Par arrêt du 28 novembre 2024, le Conseil d’État, statuant sur renvoi d’une question préjudicielle posée par la 2ème chambre civile de la Cour de cassation, a déclaré que l’article 37 du règlement intérieur modèle des caisses primaires d’assurance maladie, annexé à l’arrêté du 19 juin 1947 modifié, qui interdit au malade de quitter la circonscription de la section ou du correspondant de la caisse à laquelle il est rattaché, sans autorisation préalable de la caisse, est entaché d’illégalité, aux motifs que les dispositions de l’article L.323-6 précité, " qui définissent de façon limitative les obligations du bénéficiaire des indemnités journalières […], ne permettent pas que le déplacement du malade hors de la circonscription à laquelle il est rattaché soit soumis à une autorisation de la caisse ".
Le Conseil d’Etat a cependant aussi jugé que les dispositions de l’article L.323-6 imposent qu’un déplacement du malade, autre qu’une sortie de son domicile, le conduisant à résider momentanément à une autre adresse, soit opéré dans des conditions lui permettant de continuer à satisfaire à l’ensemble de ces obligations
Ainsi, il résulte de l’ensemble de ces textes et jurisprudences que, sous réserve de l’application des conventions internationales et des règlements de l’Union européenne, dès lors que le déplacement de l’assuré, le conduisant à séjourner temporairement hors de France, rend impossible tout contrôle et ne permet pas à l’organisme de sécurité sociale de vérifier que l’assuré continue de respecter ses obligations, les prestations en espèces de l’assurance maladie ne lui sont pas servies durant ce séjour (Cass, civ.2, 05 juin 2025, n°22-22.834).

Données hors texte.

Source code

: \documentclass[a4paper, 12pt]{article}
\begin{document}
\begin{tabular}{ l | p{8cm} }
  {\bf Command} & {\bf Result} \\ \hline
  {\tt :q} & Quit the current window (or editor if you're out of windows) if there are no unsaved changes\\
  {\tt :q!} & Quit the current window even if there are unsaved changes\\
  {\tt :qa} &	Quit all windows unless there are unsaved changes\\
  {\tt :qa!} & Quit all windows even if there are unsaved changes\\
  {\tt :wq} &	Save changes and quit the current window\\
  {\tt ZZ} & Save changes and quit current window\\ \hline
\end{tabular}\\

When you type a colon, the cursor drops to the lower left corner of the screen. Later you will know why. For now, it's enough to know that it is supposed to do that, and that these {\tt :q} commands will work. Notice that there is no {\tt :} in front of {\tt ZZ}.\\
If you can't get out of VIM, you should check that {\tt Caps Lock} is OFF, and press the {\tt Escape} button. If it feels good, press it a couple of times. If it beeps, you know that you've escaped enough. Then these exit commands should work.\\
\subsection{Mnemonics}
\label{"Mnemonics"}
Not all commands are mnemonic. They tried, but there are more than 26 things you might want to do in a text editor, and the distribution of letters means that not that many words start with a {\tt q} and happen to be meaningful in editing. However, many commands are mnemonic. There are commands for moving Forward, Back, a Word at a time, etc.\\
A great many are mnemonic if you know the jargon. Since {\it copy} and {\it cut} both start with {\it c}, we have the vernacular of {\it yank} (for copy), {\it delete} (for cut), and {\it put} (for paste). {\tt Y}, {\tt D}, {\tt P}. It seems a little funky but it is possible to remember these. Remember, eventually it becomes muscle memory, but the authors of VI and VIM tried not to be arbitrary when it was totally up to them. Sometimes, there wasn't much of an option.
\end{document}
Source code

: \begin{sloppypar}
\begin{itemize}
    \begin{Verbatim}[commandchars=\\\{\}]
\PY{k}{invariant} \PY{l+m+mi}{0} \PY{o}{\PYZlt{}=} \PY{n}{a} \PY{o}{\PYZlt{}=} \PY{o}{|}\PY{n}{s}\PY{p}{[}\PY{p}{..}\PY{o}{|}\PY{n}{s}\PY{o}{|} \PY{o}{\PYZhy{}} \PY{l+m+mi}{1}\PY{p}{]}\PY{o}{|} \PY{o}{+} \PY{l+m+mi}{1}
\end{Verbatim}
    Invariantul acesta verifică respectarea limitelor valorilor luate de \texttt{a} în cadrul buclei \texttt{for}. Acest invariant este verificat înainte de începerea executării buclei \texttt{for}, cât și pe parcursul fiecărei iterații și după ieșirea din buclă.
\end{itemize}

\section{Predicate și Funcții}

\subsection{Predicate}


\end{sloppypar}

Enfin, aux termes de l’article 7 de la convention générale de sécurité sociale conclue entre la France et le Maroc le 22 octobre 2007, " le travailleur marocain en France ou français au Maroc, qui satisfait aux conditions requises par la législation de son Etat d’affiliation pour avoir droit aux prestations en nature ou en espèces de l’assurance maladie, conserve ce bénéfice pendant une durée qui ne peut excéder trois mois, lorsqu’il transfère sa résidence respectivement au [Etablissement 1], à condition que, préalablement au transfert, il ait obtenu l’autorisation de son institution d’affiliation "..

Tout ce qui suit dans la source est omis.